= Christian Metalworkers' Union of Switzerland =

Swiss trade union

The Christian Metalwokers' Union of Switzerland (Christlicher Metallarbeiterverband der Schweiz, CMV) was a trade union representing workers in heavy industry in Switzerland.

The union was founded by Catholic workers in 1905, in opposition to the social democratic Swiss Metalworkers' Union. Initially mostly active in eastern Switzerland, in 1907 it was a founding affiliate of what later became the Christian National Union Confederation (CNG). From the 1910s, it began to grow and spread across the country, hiring a full-time secretary for the first time in 1917.
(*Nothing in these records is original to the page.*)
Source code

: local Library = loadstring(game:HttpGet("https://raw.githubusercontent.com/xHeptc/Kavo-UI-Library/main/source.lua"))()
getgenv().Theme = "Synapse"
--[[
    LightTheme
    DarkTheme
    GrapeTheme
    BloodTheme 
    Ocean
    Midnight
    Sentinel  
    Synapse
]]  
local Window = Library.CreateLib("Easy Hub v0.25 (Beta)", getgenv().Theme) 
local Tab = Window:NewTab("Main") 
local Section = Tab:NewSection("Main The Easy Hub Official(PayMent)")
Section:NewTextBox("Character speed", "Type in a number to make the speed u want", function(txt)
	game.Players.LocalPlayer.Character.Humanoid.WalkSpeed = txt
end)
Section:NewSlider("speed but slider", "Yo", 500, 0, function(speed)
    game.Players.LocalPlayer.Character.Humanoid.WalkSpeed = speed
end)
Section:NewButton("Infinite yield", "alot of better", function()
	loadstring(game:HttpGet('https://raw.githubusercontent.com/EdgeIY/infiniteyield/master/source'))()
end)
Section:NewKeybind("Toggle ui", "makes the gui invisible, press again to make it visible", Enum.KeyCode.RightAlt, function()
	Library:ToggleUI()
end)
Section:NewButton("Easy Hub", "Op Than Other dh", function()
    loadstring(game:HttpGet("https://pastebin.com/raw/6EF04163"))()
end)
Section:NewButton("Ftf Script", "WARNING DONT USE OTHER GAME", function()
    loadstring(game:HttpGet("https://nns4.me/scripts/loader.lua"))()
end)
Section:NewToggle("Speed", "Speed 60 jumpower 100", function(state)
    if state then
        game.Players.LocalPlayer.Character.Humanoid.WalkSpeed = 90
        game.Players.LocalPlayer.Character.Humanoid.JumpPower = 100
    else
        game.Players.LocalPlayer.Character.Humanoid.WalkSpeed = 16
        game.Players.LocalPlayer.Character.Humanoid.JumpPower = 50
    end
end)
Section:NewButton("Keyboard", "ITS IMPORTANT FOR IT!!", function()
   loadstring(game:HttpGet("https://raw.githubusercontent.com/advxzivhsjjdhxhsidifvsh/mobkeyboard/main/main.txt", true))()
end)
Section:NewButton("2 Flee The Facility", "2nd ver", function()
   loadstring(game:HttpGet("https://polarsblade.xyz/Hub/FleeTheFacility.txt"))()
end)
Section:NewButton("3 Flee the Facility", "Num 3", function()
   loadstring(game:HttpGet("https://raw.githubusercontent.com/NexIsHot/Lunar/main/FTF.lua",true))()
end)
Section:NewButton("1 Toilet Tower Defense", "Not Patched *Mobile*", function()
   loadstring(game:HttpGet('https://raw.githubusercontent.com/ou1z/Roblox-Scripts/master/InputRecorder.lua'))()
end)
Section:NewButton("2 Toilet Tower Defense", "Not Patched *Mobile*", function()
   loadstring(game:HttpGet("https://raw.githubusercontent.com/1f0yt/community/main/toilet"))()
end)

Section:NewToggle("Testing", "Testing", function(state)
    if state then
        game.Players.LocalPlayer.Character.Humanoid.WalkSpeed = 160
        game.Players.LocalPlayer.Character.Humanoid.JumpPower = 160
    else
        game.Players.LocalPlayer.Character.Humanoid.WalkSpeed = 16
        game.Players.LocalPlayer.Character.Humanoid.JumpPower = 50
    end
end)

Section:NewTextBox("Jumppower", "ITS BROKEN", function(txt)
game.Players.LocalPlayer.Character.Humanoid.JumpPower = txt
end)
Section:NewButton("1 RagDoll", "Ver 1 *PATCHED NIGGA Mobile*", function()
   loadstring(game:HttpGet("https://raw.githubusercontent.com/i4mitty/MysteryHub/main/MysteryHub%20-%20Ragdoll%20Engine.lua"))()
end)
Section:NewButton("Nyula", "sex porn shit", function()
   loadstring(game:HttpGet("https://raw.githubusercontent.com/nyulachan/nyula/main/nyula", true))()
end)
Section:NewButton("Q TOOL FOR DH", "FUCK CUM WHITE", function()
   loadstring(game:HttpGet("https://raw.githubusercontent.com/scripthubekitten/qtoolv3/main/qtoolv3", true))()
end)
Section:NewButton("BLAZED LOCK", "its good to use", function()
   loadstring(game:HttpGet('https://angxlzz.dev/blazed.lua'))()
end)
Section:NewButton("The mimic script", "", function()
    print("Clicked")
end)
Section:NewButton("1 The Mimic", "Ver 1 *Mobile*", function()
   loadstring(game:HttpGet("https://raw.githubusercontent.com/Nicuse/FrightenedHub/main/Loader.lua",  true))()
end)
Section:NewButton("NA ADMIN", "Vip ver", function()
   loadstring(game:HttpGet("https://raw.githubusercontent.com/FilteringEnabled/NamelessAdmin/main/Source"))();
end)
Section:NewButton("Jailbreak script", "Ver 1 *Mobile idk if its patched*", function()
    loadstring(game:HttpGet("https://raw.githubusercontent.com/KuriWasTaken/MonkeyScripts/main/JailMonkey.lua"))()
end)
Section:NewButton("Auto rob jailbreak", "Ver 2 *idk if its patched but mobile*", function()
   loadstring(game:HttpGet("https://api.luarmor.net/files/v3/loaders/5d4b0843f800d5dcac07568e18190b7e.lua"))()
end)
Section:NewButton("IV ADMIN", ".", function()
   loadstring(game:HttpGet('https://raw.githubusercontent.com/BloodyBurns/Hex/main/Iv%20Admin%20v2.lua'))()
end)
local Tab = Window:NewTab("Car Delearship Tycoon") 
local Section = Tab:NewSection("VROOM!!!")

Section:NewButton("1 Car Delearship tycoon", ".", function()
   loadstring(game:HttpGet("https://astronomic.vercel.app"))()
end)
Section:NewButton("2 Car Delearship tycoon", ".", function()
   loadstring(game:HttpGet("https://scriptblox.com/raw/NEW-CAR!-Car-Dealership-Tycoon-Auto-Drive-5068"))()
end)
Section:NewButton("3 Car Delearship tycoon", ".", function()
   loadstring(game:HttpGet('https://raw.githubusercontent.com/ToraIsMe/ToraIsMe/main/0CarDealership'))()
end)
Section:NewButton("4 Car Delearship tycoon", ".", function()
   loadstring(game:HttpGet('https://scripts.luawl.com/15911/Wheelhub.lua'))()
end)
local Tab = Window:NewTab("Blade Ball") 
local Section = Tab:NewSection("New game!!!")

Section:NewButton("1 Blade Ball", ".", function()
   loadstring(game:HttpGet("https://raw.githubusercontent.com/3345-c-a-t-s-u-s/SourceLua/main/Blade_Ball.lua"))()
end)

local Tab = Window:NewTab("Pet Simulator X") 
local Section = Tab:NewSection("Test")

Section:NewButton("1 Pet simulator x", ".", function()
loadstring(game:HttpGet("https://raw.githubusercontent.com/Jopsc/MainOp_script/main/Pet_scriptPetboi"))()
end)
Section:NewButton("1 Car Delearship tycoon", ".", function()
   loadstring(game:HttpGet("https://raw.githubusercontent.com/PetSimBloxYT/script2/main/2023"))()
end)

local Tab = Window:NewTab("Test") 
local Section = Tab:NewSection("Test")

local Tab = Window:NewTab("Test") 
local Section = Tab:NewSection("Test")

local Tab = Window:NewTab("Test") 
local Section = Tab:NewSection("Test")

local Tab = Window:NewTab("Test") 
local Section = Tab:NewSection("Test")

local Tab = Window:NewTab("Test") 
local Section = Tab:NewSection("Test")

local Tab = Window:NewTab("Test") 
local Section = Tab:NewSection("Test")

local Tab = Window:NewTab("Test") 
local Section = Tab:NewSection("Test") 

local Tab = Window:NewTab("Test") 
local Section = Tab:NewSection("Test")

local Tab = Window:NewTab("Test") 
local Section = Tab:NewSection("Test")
By the 1970s, the union had more than 30,000 members, and was one of the largest affiliates of the CNG. However, its membership then began to fall. Negotiations in 1984 around a merger with the Christian Chemical, Textile, Clothing, Paper and Staff Union (CTB) were unsuccessful. In 1990, the renamed itself as the Christian Union for Industry, Trade and Commerce, while retaining its CMV abbreviation. It absorbed the Christian Transport, Commerce and Food Workers' Union in 1992, the Swiss Federation of Protestant Trade Unions in 1993, and then in 1994 the CTB finally merged in.

In 1998, the union merged with the Christian Wood and Construction Workers' Union of Switzerland, the Swiss Graphical Union, and the National Association of Free Swiss Employees, to form Syna.